REQUIRED ACTION
Repeat only these lines, exactly: the first line of the data, the line containing "Let $X_H[0 \ldots", and every line between them. Pictures stay out.

*** PROVIDED RECORDS Section Begins ***

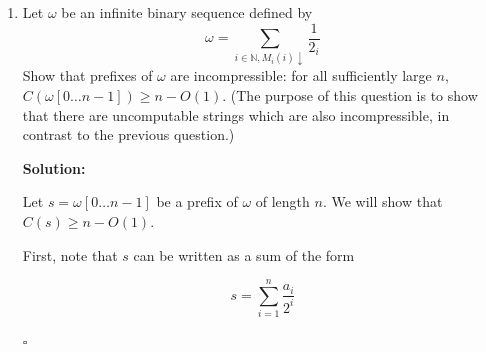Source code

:\documentclass[10pt]{article}
\newenvironment{solution}{\textbf{Solution:}}{\hfill$\square$}
\begin{document}
\begin{enumerate}
\begin{solution}
    Let $X_H[0 \ldots n - 1]$ be a prefix of $X_H$ and let $i$ be the index output by our program. We claim that $M_i$ halts on an input of length at most $n$ and runs for exactly $p_i$ steps before halting. Suppose, for the sake of contradiction, that $M_i$ halts on an input of length at most $n$ but does not run for exactly $p_i$ steps before halting. Then there exists an input $x$ of length at most $n$ on which $M_i$ halts and runs for fewer than $p_i$ steps, or $M_i$ does not halt on any input of length at most $n$.
    
    If $M_i$ halts on $x$ and runs for fewer than $p_i$ steps, then the output of $M_i$ on $x$ can be computed in fewer than $p_i$ steps, which contradicts the definition of $p_i$. Therefore, $M_i$ does not halt on any input of length at most $n$. But then $X_H[0 \ldots n - 1]$ does not contain the $i^{th}$ bit of $X_H$, which is 1 if and only if $M_i$ halts on some input. This contradicts the fact that $i$ was output by our program.
    
    Therefore, our program correctly outputs the index $i$ of a Turing machine that halts on an input of length at most $n$ and runs for exactly $p_i$ steps before halting. The size of the output is $O(\log p_i)$. Since each $p_i$ is at most exponential in $k$, the size of the output is $O(\log k)$.
    
    Thus, the prefix $X_H[0 \ldots n - 1]$ is compressible to $O(\log n + O(1))$ bits, as required.


        
    \end{solution}
    \newpage

    \item Let $\omega$ be an infinite binary sequence defined by
    \[\omega=\sum_{i\in \mathbb{N}, M_i(i)\downarrow}\frac{1}{2_i}\]
    Show that prefixes of $\omega$ are incompressible: for all sufficiently large $n$, $C(\omega[0 \ldots n - 1]) \geq n-O(1)$. (The purpose of this question is to show that there are uncomputable strings which are also incompressible, in contrast to the previous question.)

    \begin{solution}

    Let $s=\omega[0 \ldots n-1]$ be a prefix of $\omega$ of length $n$. We will show that $C(s) \geq n-O(1)$.
    
    First, note that $s$ can be written as a sum of the form
    
    \[s = \sum_{i=1}^n \frac{a_i}{2^i}\]
    

\end{solution}
\end{enumerate}
\end{document}
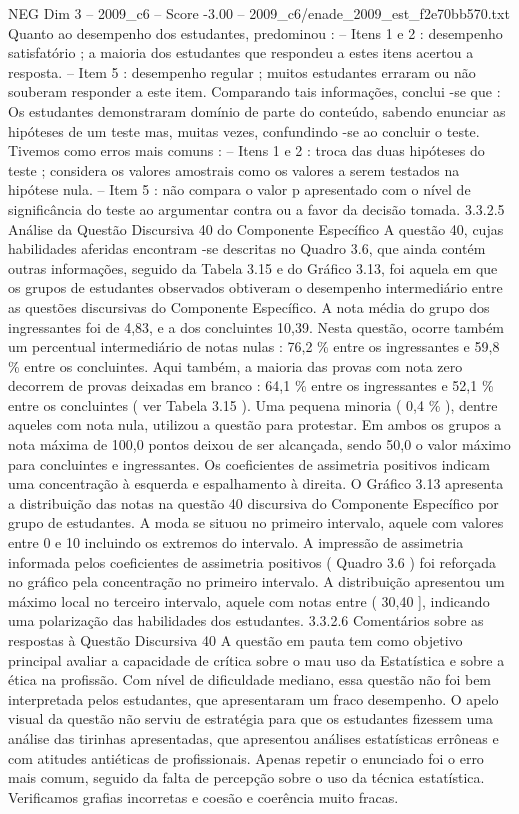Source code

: \begin{textsample}{NEG Dim 3 – 2009\_c6 – Score -3.00 – 2009\_c6/enade\_2009\_est\_f2e70bb570.txt}
Quanto ao desempenho dos estudantes, predominou : – Itens 1 e 2 : desempenho satisfatório ; a maioria dos estudantes que respondeu a estes itens acertou a resposta. – Item 5 : desempenho regular ; muitos estudantes erraram ou não souberam responder a este item.
Comparando tais informações, conclui -se que : Os estudantes demonstraram domínio de parte do conteúdo, sabendo enunciar as hipóteses de um teste mas, muitas vezes, confundindo -se ao concluir o teste.
Tivemos como erros mais comuns : – Itens 1 e 2 : troca das duas hipóteses do teste ; considera os valores amostrais como os valores a serem testados na hipótese nula. – Item 5 : não compara o valor p apresentado com o nível de significância do teste ao argumentar contra ou a favor da decisão tomada. 3.3.2.5 Análise da Questão Discursiva 40 do Componente Específico A questão 40, cujas habilidades aferidas encontram -se descritas no Quadro 3.6, que ainda contém outras informações, seguido da Tabela 3.15 e do Gráfico 3.13, foi aquela em que os grupos de estudantes observados obtiveram o desempenho intermediário entre as questões discursivas do Componente Específico.
A nota média do grupo dos ingressantes foi de 4,83, e a dos concluintes 10,39.
Nesta questão, ocorre também um percentual intermediário de notas nulas : 76,2 \% entre os ingressantes e 59,8 \% entre os concluintes.
Aqui também, a maioria das provas com nota zero decorrem de provas deixadas em branco : 64,1 \% entre os ingressantes e 52,1 \% entre os concluintes ( ver Tabela 3.15 ).
Uma pequena minoria ( 0,4 \% ), dentre aqueles com nota nula, utilizou a questão para protestar.
Em ambos os grupos a nota máxima de 100,0 pontos deixou de ser alcançada, sendo 50,0 o valor máximo para concluintes e ingressantes.
Os coeficientes de assimetria positivos indicam uma concentração à esquerda e espalhamento à direita.
O Gráfico 3.13 apresenta a distribuição das notas na questão 40 discursiva do Componente Específico por grupo de estudantes.
A moda se situou no primeiro intervalo, aquele com valores entre 0 e 10 incluindo os extremos do intervalo.
A impressão de assimetria informada pelos coeficientes de assimetria positivos ( Quadro 3.6 ) foi reforçada no gráfico pela concentração no primeiro intervalo.
A distribuição apresentou um máximo local no terceiro intervalo, aquele com notas entre ( 30,40 ], indicando uma polarização das habilidades dos estudantes. 3.3.2.6 Comentários sobre as respostas à Questão Discursiva 40 A questão em pauta tem como objetivo principal avaliar a capacidade de crítica sobre o mau uso da Estatística e sobre a ética na profissão.
Com nível de dificuldade mediano, essa questão não foi bem interpretada pelos estudantes, que apresentaram um fraco desempenho.
O apelo visual da questão não serviu de estratégia para que os estudantes fizessem uma análise das tirinhas apresentadas, que apresentou análises estatísticas errôneas e com atitudes antiéticas de profissionais.
Apenas repetir o enunciado foi o erro mais comum, seguido da falta de percepção sobre o uso da técnica estatística.
Verificamos grafias incorretas e coesão e coerência muito fracas.

\end{textsample}
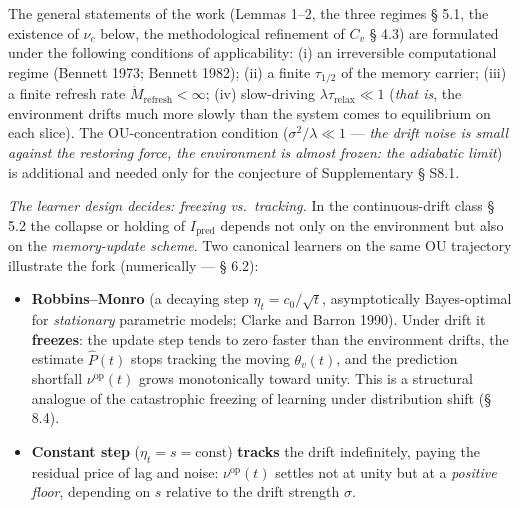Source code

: \documentclass[pdflatex,sn-mathphys-ay]{sn-jnl}
\providecommand{\tightlist}{\setlength{\itemsep}{0pt}\setlength{\parskip}{0pt}}
\begin{document}
The general statements of the work (Lemmas 1--2, the three regimes § 5.1, the existence of \(\nu_c\) below, the methodological refinement of \(C_v\) § 4.3) are formulated under the following conditions of applicability: (i) an irreversible computational regime (Bennett 1973; Bennett 1982); (ii) a finite \(\tau_{1/2}\) of the memory carrier; (iii) a finite refresh rate \(\dot{M}_{\text{refresh}} < \infty\); (iv) slow-driving \(\lambda \tau_{\text{relax}} \ll 1\) (\emph{that is}, the environment drifts much more slowly than the system comes to equilibrium on each slice). The OU-concentration condition (\(\sigma^2/\lambda \ll 1\) --- \emph{the drift noise is small against the restoring force, the environment is almost frozen: the adiabatic limit}) is additional and needed only for the conjecture of Supplementary § S8.1.



\emph{The learner design decides: freezing vs.~tracking.} In the continuous-drift class § 5.2 the collapse or holding of \(I_{\text{pred}}\) depends not only on the environment but also on the \emph{memory-update scheme}. Two canonical learners on the same OU trajectory illustrate the fork (numerically --- § 6.2):



\begin{itemize}

\tightlist

\item

  \textbf{Robbins--Monro} (a decaying step \(\eta_t = c_0/\sqrt{t}\), asymptotically Bayes-optimal for \emph{stationary} parametric models; Clarke and Barron 1990). Under drift it \textbf{freezes}: the update step tends to zero faster than the environment drifts, the estimate \(\hat P(t)\) stops tracking the moving \(\theta_v(t)\), and the prediction shortfall \(\nu^{\text{op}}(t)\) grows monotonically toward unity. This is a structural analogue of the catastrophic freezing of learning under distribution shift (§ 8.4).

\item

  \textbf{Constant step} (\(\eta_t = s = \text{const}\)) \textbf{tracks} the drift indefinitely, paying the residual price of lag and noise: \(\nu^{\text{op}}(t)\) settles not at unity but at a \emph{positive floor}, depending on \(s\) relative to the drift strength \(\sigma\).

\end{itemize}
\end{document}
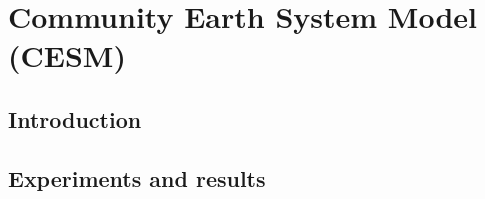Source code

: \section{Community Earth System Model (CESM)}

\subsection{Introduction}

\subsection{Experiments and results}




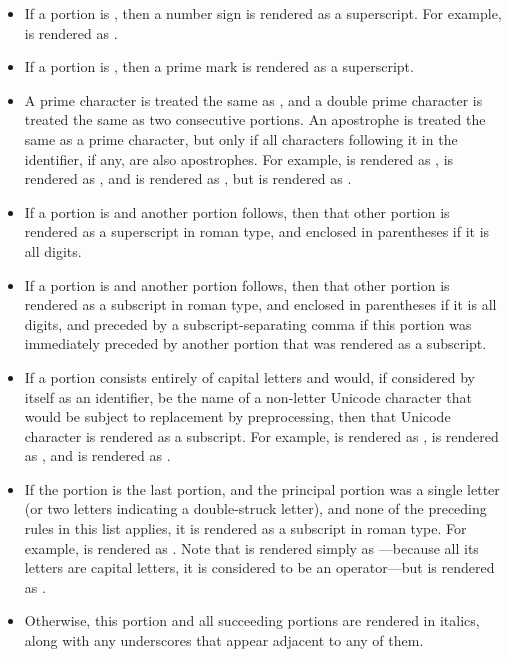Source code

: \begin{itemize}
\item If a portion is , then a number sign  is rendered as a superscript.
For example,  is rendered as .

\item If a portion is , then a prime mark is rendered as a superscript.

\item A prime character is treated the same as , and a double prime character
is treated the same as two consecutive  portions.  An apostrophe is treated
the same as a prime character, but only if all characters following it in the
identifier, if any, are also apostrophes.  For example,
 is rendered as ,
 is rendered as , and
 is rendered as ,
but  is rendered as .

\item If a portion is  and another portion follows, then that other
portion is rendered as a superscript in roman type, and enclosed in parentheses
if it is all digits.

\item If a portion is  and another portion follows, then that other
portion is rendered as a subscript in roman type, and enclosed in parentheses
if it is all digits, and preceded by a subscript-separating comma if this
portion was immediately preceded by another portion that was rendered
as a subscript.

\item If a portion consists entirely of capital letters and would,
if considered by itself as an identifier, be the name of a non-letter Unicode character
that would be subject to replacement by preprocessing, then that Unicode character
is rendered as a subscript.  For example,
 is rendered as ,
 is rendered as , and
 is rendered as .

\item If the portion is the last portion, and the principal
portion was a single letter (or two letters indicating a double-struck letter),
and none of the preceding rules in this list applies,
it is rendered as a subscript in roman type.
For example,
 is rendered as .
Note that  is rendered simply as ---because
all its letters are capital letters, it is considered to be an operator---but
 is rendered as .

\item Otherwise, this portion and all succeeding portions are rendered
in italics, along with any underscores that appear adjacent to any of them.
\end{itemize}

*** PROVIDED RECORDS Section Ends ***

ANSWER
Source code

:\documentclass[10pt]{article}
\newenvironment{solution}{\textbf{Solution:}}{\hfill$\square$}
\begin{document}
\begin{enumerate}
\begin{solution}
    Let $X_H[0 \ldots n - 1]$ be a prefix of $X_H$ and let $i$ be the index output by our program. We claim that $M_i$ halts on an input of length at most $n$ and runs for exactly $p_i$ steps before halting. Suppose, for the sake of contradiction, that $M_i$ halts on an input of length at most $n$ but does not run for exactly $p_i$ steps before halting. Then there exists an input $x$ of length at most $n$ on which $M_i$ halts and runs for fewer than $p_i$ steps, or $M_i$ does not halt on any input of length at most $n$.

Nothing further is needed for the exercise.